If you have a valid Will your executor applies to the Court for a Grant of Probate and can then distribute your estate in accordance with what you have written in your Will. Probate is a document issued by the Court. It is basically proof that the will is your last will and that it is a valid will. The purpose of probate is that it confirms the executor’s authority and it can be relied upon by banks or institutions holding your assets when they are asked to consider requests to release those assets. It also provides executors with some protection when distributing the estate.
If you hold joint property with your spouse Probate is not usually required unless substantial assets are held in your own name. Even if Probate is not required there are many situations where a valid Will is still required to properly distribute your estate.
Most people think that their situation is simple and that a DIY Will is enough but consider the following situations and whether they may apply to you or someone you know.
In addition to preparing a valid Will, solicitors provide advice regarding:
- whether/how you can distribute jointly held property;
- whether/how you can distribute superannuation;
- tax effective vehicles to distribute assets;
- whether testamentary trusts are required to protect assets from creditors, beneficiaries, partners, etc;
- whether special disability trusts are required if beneficiaries are in receipt of pensions;
- whether/how you can pass control of family businesses, companies and trusts;
- whether the proposed distribution is open to challenge by other beneficiaries on the basis that they have not been adequately provided for; and
- whether you can protect your estate from challenge by other beneficiaries.
Solicitors will also ensure that your Will is properly signed, unambiguous and properly distributes your whole estate.
Your hand-written Will is not signed correctly
There are very strict requirements for the signing and witnessing of Wills.

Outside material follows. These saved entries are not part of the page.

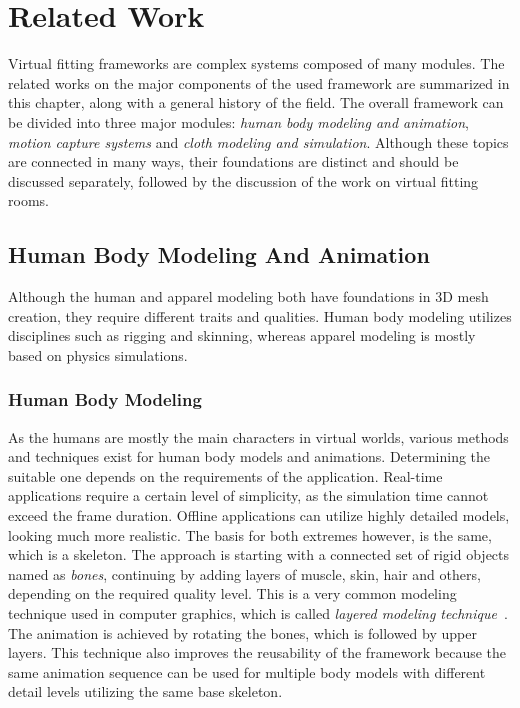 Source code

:\chapter{Related Work}
\label{chapter_related_work}

Virtual fitting frameworks are complex systems composed of many modules. The related works on the major components of the used framework are summarized in this chapter, along with a general history of the field. 
The overall framework can be divided into three major modules: \textit{human body modeling and animation}, \textit{motion capture systems} and \textit{cloth modeling and simulation}. Although these topics are connected in many ways, their foundations are distinct and should be discussed separately, followed by the discussion of the work on virtual fitting rooms.

\section{Human Body Modeling And Animation}
\label{section_related_modeling}

Although the human and apparel modeling both have foundations in 3D mesh creation, they require different traits and qualities. Human body modeling utilizes disciplines such as rigging and skinning, whereas apparel modeling is mostly based on physics simulations.

\subsection{Human Body Modeling}
As the humans are mostly the main characters in virtual worlds, various methods and techniques exist for human body models and animations. Determining the suitable one depends on the requirements of the application. Real-time applications require a certain level of simplicity, as the simulation time cannot exceed the frame duration. Offline applications can utilize highly detailed models, looking much more realistic. The basis for both extremes however, is the same, which is a skeleton. The approach is starting with a connected set of rigid objects named as \textit{bones}, continuing by adding layers of muscle, skin, hair and others, depending on the required quality level. This is a very common modeling technique used in computer graphics, which is called \textit{layered modeling technique}~\cite{Chadwick1989}. The animation is achieved by rotating the bones, which is followed by upper layers. This technique also improves the reusability of the framework because the same animation sequence can be used for multiple body models with different detail levels utilizing the same base skeleton.   


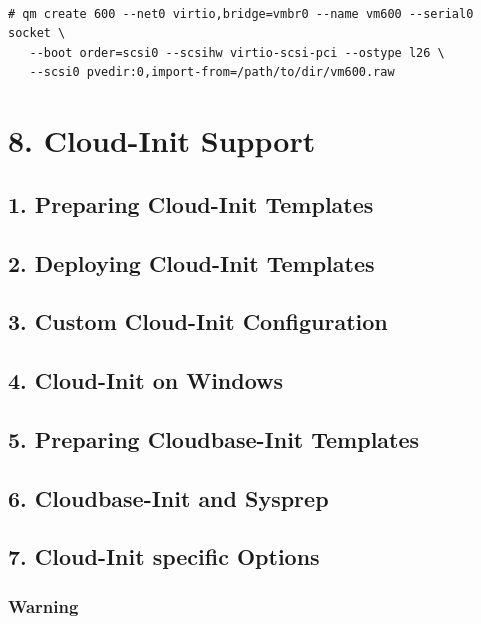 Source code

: \begin{lstlisting}

# qm create 600 --net0 virtio,bridge=vmbr0 --name vm600 --serial0 socket \
   --boot order=scsi0 --scsihw virtio-scsi-pci --ostype l26 \
   --scsi0 pvedir:0,import-from=/path/to/dir/vm600.raw

\end{lstlisting}


\section{8. Cloud-Init Support}

\subsection{1. Preparing Cloud-Init Templates}

\subsection{2. Deploying Cloud-Init Templates}

\subsection{3. Custom Cloud-Init Configuration}

\subsection{4. Cloud-Init on Windows}

\subsection{5. Preparing Cloudbase-Init Templates}

\subsection{6. Cloudbase-Init and Sysprep}

\subsection{7. Cloud-Init specific Options}

\subsubsection{Warning}


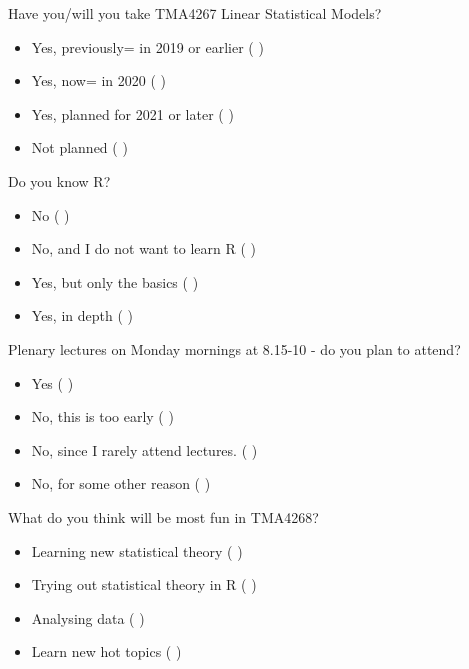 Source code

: \documentclass[ignorenonframetext,]{beamer}
\providecommand{\tightlist}{%
  \setlength{\itemsep}{0pt}\setlength{\parskip}{0pt}}
\begin{document}
\begin{frame}

\begin{block}{Have you/will you take TMA4267 Linear Statistical Models?}

\begin{itemize}
\tightlist
\item
  Yes, previously= in 2019 or earlier ( )
\item
  Yes, now= in 2020 ( )
\item
  Yes, planned for 2021 or later ( )
\item
  Not planned ( )
\end{itemize}

\end{block}

\begin{block}{Do you know R?}

\begin{itemize}
\tightlist
\item
  No ( )
\item
  No, and I do not want to learn R ( )
\item
  Yes, but only the basics ( )
\item
  Yes, in depth ( )
\end{itemize}

\end{block}

\end{frame}

\begin{frame}

\begin{block}{Plenary lectures on Monday mornings at 8.15-10 - do you
plan to attend?}

\begin{itemize}
\tightlist
\item
  Yes ( )
\item
  No, this is too early ( )
\item
  No, since I rarely attend lectures. ( )
\item
  No, for some other reason ( )
\end{itemize}

\end{block}

\begin{block}{What do you think will be most fun in TMA4268?}

\begin{itemize}
\tightlist
\item
  Learning new statistical theory ( )
\item
  Trying out statistical theory in R ( )
\item
  Analysing data ( )
\item
  Learn new hot topics ( )
\end{itemize}

\end{block}

\end{frame}
\end{document}
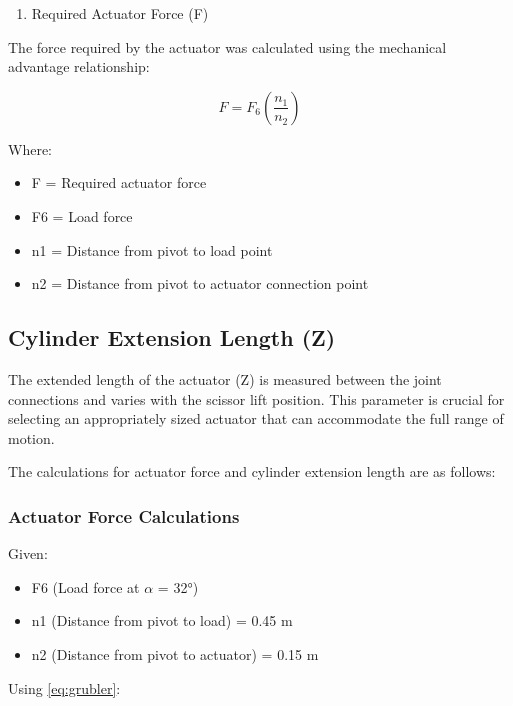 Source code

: \documentclass[../../main]{subfiles}
\begin{document}
\begin{enumerate}
\def\labelenumi{\arabic{enumi}.}
\item
  Required Actuator Force (F)
\end{enumerate}

The force required by the actuator was calculated using the mechanical
advantage relationship:

\begin{equation}
  F = F_6 \left(\frac{n_1}{n_2}\right)
\end{equation}

Where:

\begin{itemize}
\item
  F = Required actuator force
\item
  F6 = Load force
\item
  n1 = Distance from pivot to load point
\item
  n2 = Distance from pivot to actuator connection point
\end{itemize}



\subsection{Cylinder Extension Length (Z)}


The extended length of the actuator (Z) is measured between the joint
connections and varies with the scissor lift position. This parameter is
crucial for selecting an appropriately sized actuator that can
accommodate the full range of motion.

The calculations for actuator force and cylinder extension length are as
follows:

\subsubsection{Actuator Force Calculations}

Given:

\begin{itemize}
\item
  F6 (Load force at $\alpha$ = 32°)
\item
  n1 (Distance from pivot to load) = 0.45 m
\item
  n2 (Distance from pivot to actuator) = 0.15 m
\end{itemize}

Using \cref{eq:grubler}:
\end{document}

If your Will is not signed correctly or is not witnessed properly it may be invalid.
Once your Will is made even writing on it later or making any changes will invalidate that Will and may render it ineffective, either partly or fully, in dealing with your assets.
If you have a Will that is deemed invalid by the Court that may cause delays in the distribution of your estate, increased legal and court costs and potential financial hardship and emotional anguish for your family.
You estate may also be distributed in accordance with intestacy principles or an earlier Will (which was signed correctly) but no longer reflects your wishes.
You own a business
It is likely that the business will continue to run after you die. You will need a validly appointed executor to run the business until it is either sold or dissolved. You can achieve this in a valid Will.
Consider that the business may have ongoing expenses such as rent and staff costs that still have to be paid and may cause the family hardship until the business can be liquidated if there is no one validly appointed to run the business.
If your Will does not deal with all of the assets and liabilities that you leave when you die your Will may be ineffective in dealing with those assets.
Your home-made Will is lost or cannot be found
When a lawyer prepares a Will for you they usually hold the Will after signing in safe custody on your behalf and provide you with copies for your records.
Even if you take the original Will the lawyer will keep properly certified copies of the original Will. If you subsequently lose the original Will your family can ask the court to look at the copy of the Will and allow the wishes in that Will to stand.
If there are no copies the family is put to the expensive task of applying for a Grant of Letters of Administration- No Will which is a more lengthy and costly method of dealing with an estate than the usual Grant of Probate. If no Will is found then your estate will be distributed in accordance with the intestacy principles in the legislation which may not reflect your wishes.
If you leave your superannuation in your DIY Will
Superannuation may form part of your estate and be dealt with in accordance with the terms of your Will, but in most cases superannuation will be paid directly to a beneficiary nominated in your superannuation policy without any reference to the terms of your Will.
Whilst you can provide in your Will that your estate be given to whoever you would like there is only a small eligible group of beneficiaries who can directly receive superannuation benefits on your death.
Superannuation funds have particular rules for releasing funds to an estate and an invalid Will makes this process more difficult to navigate.
Again the release of funds is not automatic to your family and your loved ones may suffer hardship if the release of funds is delayed.
Lawyers are trained to write valid Wills
Your lawyer will always do these two things when drafting your Will, they:
- take into account the strict law requirements for a Will to be considered valid by the Court; and
- also consider your particular situation and the specific individualised elements you need included in your Will.
Your lawyer can also help plan other aspects of your estate such as whether you need to appoint a guardian for your children, a trustee to run your business or whether an elderly relative needs to remain in your home after you are gone and a myriad of life circumstances that are particular to you.